Even as the football hazing investigation played out, another scandal rocked Northwestern’s athletics department: the baseball coach was fired shortly after Fitzgerald for abusive behaviors toward staff members. Since then, baseball and softball players have also come forward with hazing allegations, Crump said at a press conference.
Cheerleaders at Northwestern have also alleged they were subjected to sexual harassment and groping at the hands of fans.
The university did not respond to Inside Higher Ed’s request for comments.
Prevention Efforts
Research on how best to prevent hazing is still in its early stages, according to Allan. But renewed attention to the issue of hazing could lead to strides in research and to universities’ increased knowledge of—and willingness to adopt—best practices.

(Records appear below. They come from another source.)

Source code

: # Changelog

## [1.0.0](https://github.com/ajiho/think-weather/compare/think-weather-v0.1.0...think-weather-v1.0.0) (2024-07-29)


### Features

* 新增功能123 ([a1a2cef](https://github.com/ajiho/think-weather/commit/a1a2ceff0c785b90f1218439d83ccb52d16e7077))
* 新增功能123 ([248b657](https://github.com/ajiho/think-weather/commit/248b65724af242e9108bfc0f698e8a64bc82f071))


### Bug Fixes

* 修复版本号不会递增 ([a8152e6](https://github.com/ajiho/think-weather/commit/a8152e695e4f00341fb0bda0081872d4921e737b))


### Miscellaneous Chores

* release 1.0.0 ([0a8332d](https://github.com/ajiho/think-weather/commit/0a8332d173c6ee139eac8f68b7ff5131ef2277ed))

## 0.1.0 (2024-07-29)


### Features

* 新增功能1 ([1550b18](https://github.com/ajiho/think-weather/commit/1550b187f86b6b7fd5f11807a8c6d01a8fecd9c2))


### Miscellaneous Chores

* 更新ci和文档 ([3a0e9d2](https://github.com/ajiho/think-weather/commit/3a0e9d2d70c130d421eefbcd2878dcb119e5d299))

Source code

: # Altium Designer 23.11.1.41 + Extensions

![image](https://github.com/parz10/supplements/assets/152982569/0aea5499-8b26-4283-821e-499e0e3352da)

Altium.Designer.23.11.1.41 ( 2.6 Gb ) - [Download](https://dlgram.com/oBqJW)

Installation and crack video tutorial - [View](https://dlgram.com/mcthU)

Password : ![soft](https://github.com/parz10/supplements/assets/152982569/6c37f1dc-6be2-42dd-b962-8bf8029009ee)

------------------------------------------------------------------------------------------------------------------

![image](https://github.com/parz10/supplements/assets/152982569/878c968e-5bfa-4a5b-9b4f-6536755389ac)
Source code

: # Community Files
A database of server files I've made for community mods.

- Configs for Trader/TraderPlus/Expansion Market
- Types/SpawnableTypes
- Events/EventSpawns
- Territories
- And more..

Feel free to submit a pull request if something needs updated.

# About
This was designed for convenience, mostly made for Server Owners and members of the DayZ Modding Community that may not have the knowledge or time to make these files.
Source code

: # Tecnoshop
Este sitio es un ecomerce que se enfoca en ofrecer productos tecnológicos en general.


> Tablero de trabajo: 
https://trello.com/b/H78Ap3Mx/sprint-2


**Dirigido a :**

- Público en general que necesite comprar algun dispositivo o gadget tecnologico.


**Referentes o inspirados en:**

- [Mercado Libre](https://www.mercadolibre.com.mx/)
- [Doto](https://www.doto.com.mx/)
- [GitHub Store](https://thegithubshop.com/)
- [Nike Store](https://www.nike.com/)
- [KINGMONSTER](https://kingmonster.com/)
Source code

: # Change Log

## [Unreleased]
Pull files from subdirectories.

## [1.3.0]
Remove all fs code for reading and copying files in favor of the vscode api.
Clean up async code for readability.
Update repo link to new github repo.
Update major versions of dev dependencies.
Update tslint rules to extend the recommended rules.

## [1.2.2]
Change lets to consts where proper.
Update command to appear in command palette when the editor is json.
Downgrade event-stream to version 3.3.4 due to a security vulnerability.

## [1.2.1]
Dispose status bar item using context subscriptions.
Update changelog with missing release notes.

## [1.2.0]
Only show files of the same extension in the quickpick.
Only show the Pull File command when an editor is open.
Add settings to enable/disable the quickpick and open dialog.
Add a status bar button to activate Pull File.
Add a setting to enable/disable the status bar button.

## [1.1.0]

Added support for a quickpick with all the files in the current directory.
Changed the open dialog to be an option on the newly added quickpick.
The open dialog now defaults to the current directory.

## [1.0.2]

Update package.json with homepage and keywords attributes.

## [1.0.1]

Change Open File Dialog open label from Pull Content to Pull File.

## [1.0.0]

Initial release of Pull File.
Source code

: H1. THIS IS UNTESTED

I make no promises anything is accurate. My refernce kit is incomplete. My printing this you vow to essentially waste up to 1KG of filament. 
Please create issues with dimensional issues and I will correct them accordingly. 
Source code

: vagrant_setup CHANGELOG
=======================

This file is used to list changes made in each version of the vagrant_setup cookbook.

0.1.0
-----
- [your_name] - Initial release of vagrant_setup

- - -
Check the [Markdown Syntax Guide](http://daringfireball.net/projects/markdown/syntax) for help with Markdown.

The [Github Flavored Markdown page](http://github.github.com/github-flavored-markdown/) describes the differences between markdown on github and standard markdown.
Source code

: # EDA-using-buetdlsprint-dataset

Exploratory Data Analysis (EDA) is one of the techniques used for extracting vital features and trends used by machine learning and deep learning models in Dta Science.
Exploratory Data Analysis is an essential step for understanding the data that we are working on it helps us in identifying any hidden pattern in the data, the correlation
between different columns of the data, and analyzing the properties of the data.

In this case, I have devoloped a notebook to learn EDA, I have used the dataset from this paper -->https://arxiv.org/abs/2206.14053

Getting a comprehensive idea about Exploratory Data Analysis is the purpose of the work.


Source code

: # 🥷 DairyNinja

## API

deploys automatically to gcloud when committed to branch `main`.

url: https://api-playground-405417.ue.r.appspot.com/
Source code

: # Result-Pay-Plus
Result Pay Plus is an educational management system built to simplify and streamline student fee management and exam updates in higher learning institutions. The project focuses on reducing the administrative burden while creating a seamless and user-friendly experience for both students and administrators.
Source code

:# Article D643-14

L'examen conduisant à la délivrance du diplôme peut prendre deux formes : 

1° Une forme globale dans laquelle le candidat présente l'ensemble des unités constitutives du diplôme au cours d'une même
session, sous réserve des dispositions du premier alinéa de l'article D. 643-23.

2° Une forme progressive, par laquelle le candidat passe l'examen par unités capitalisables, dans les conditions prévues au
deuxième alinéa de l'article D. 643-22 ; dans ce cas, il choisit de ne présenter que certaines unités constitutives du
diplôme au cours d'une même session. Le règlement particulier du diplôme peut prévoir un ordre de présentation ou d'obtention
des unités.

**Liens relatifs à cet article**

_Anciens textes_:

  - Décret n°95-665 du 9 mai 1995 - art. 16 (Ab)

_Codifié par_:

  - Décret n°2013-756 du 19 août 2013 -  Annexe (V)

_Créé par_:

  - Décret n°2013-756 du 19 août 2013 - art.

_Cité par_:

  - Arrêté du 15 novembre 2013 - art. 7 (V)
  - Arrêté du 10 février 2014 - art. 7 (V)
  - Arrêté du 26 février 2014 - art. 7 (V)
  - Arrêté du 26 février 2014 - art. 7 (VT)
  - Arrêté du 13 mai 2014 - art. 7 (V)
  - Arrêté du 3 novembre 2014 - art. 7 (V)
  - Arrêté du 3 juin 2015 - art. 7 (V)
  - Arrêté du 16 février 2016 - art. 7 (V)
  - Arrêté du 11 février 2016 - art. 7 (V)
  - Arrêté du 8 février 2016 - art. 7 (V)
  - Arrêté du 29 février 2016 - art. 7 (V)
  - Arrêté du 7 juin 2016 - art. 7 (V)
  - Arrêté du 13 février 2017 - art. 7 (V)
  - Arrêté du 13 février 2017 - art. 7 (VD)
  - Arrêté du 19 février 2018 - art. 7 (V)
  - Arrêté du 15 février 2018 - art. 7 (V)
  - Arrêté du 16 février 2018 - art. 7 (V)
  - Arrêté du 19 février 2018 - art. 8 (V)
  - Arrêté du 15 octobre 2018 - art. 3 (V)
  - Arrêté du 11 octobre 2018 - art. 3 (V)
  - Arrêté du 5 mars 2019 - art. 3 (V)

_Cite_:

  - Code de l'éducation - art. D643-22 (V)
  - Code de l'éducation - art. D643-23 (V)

Legislators are also looking for ways to address the issue. Mertz, of the Clery Center, said that transparency regarding hazing is important for the public to realize its pervasiveness, and that the center is hoping to reintroduce federal legislation to mandate that colleges report instances of hazing.
Even before the Northwestern news broke, Buckner, the state representative, was working on legislation to support student athletes’ rights in Illinois. But after learning what the athletes underwent, he decided to add measures to the bill that specifically address hazing.
If the bill, which Buckner plans to introduce soon, passes, colleges with athletics programs would be required to hire an ombudsman who is unaffiliated with the athletics department to field reports of hazing. The legislation would also create a statewide governmental body designed to hold college athletics programs accountable.
Buckner, who attended college on a football scholarship, said he never saw hazing when he was a student athlete, but if he had he would have been too scared of retribution to speak up. Now he believes it’s his duty help today’s athletes feel comfortable reporting transgressions.
“Hopefully we can lead the nation in this conversation and people can have a blueprint, based on what we do, on how to move forward,” he said.